Exercise requirements -> Your response should match the records line for line.

-- Available data follows --

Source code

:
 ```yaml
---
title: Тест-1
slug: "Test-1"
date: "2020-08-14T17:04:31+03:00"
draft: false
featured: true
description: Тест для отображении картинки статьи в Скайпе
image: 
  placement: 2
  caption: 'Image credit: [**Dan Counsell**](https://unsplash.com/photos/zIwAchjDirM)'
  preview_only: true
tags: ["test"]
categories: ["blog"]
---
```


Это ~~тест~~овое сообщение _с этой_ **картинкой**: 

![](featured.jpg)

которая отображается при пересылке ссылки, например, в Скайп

-- Available data concluded --

Task result ->
Source code

:
 ```yaml
---
title: Тест-1
slug: "Test-1"
date: "2020-08-14T17:04:31+03:00"
draft: false
featured: true
description: Тест для отображении картинки статьи в Скайпе
image: 
  placement: 2
  caption: 'Image credit: [**Dan Counsell**](https://unsplash.com/photos/zIwAchjDirM)'
  preview_only: true
tags: ["test"]
categories: ["blog"]
---
```


Это ~~тест~~овое сообщение _с этой_ **картинкой**: 

![](featured.jpg)

которая отображается при пересылке ссылки, например, в Скайп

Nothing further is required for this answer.